Signaling and Stress Response
- Carboxy-terminal deletion of the HDL receptor reduces receptor levels in liver and steroidogenic tissues, induces hypercholesterolemia, and causes fatal heart disease
Deletion of the mouse HDL receptor SR-BI's three carboxy-terminal residues induces hypercholesterolemia and decreased receptor expression in liver and steroidogenic tissues, suggesting previously unrecognized carboxy terminus-binding adaptor protein in steroidogenic cells. SR-BIΔCT/apoE knockout mice fed a regular chow diet show severe coronary heart disease and premature death secondary to myocardial infarction.
- FOXO3a regulates BNIP3 and modulates mitochondrial calcium, dynamics, and function in cardiac stress
This is the first study to investigate the role of FOXO3a in cardiac stress, with focus on its role in modulating mitochondrial function and cardiac energetics and function. The gene delivery of dominant-negative FOXO3a in heart failure with preserved ejection fraction improved mitochondrial ultrastructure and function as well as myocardial and, particularly, diastolic function.
Vascular Biology and Microcirculation
- Association of CYP2C19 variants and epoxyeicosatrienoic acids on patients with microvascular angina
We examined the impact of CYP2C19 genotypes and epoxyeicosatrienoic acid (EET) on patients with microvascular angina (MVA). In results, the CYP2C19 poor metabolizer genotype may be a new candidate risk factor for MVA via EET.

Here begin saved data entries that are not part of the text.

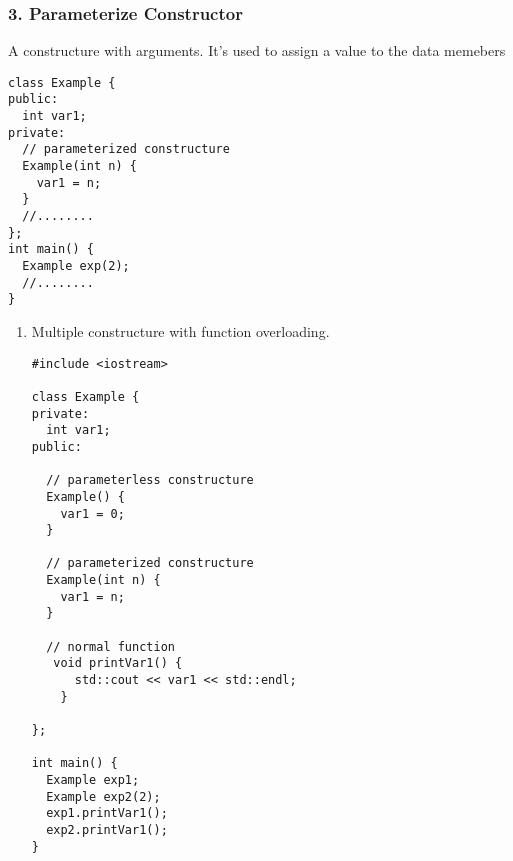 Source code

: \documentclass[11pt]{article}
\begin{document}
\subsubsection{3. Parameterize Constructor}
\label{sec:org9e01403}
A constructure with arguments. It's used to assign a value to the data memebers
\begin{verbatim}
class Example {
public:
  int var1;
private:
  // parameterized constructure
  Example(int n) {
    var1 = n;
  }
  //........
};
int main() {
  Example exp(2);
  //........
}
\end{verbatim}
\begin{enumerate}
\item Multiple constructure with function overloading.
\label{sec:orge0b6a49}
\begin{verbatim}
#include <iostream>

class Example {
private:
  int var1;
public:

  // parameterless constructure
  Example() {
    var1 = 0;
  }

  // parameterized constructure
  Example(int n) {
    var1 = n;
  }

  // normal function
   void printVar1() {
      std::cout << var1 << std::endl;
    }

};

int main() {
  Example exp1;
  Example exp2(2);
  exp1.printVar1();
  exp2.printVar1();
}
\end{verbatim}
\end{enumerate}
\end{document}
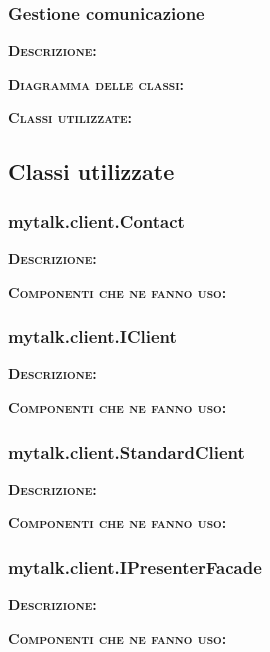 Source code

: \subsubsection{Gestione comunicazione}
\begin{description}
	\item{\scshape\bfseries Descrizione:} 
	\item{\scshape\bfseries Diagramma delle classi:}
	\item{\scshape\bfseries Classi utilizzate:} 
\end{description}

\subsection{Classi utilizzate}

\subsubsection{mytalk.client.Contact}
\begin{description}
	\item{\scshape\bfseries Descrizione:} 
	\item{\scshape\bfseries Componenti che ne fanno uso:} 
\end{description}

\subsubsection{mytalk.client.IClient}
\begin{description}
	\item{\scshape\bfseries Descrizione:} 
	\item{\scshape\bfseries Componenti che ne fanno uso:} 
\end{description}

\subsubsection{mytalk.client.StandardClient}
\begin{description}
	\item{\scshape\bfseries Descrizione:} 
	\item{\scshape\bfseries Componenti che ne fanno uso:} 
\end{description}

\subsubsection{mytalk.client.IPresenterFacade}
\begin{description}
	\item{\scshape\bfseries Descrizione:} 
	\item{\scshape\bfseries Componenti che ne fanno uso:} 
\end{description}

- Ion channel mechanisms of rat tail artery contraction-relaxation by menthol involving, respectively, TRPM8 activation and L-type Ca2+ channel inhibition
Although the cold and menthol receptor, calcium-permeable transient receptor potential melastatin 8 (TRPM8), channel is expressed in vascular smooth muscles, surprisingly menthol causes vasorelaxation. Here we dissect the true contractile response of rat tail artery myocytes to TRPM8 activation, which is normally “masked” by the nonspecific inhibition of voltage-activated L-type calcium channels, resulting in vasorelaxation.
- Ebselen does not improve oxidative stress and vascular function in patients with diabetes: a randomized, crossover trial
This study tested the glutathione peroxidase mimetic ebselen in clinically relevant doses and found no significant impact on either oxidative stress or conduit artery vascular function in subjects with diabetes.
- Microstructure and mechanics of human resistance arteries
This is the first study to elucidate and quantify the microstructural bases of the mechanical properties of human resistance arteries. The geometrically accurate mechanical analysis provides new insights into strain fields existing in the walls of small arteries, and raises questions about the mechanobiology of vascular remodeling.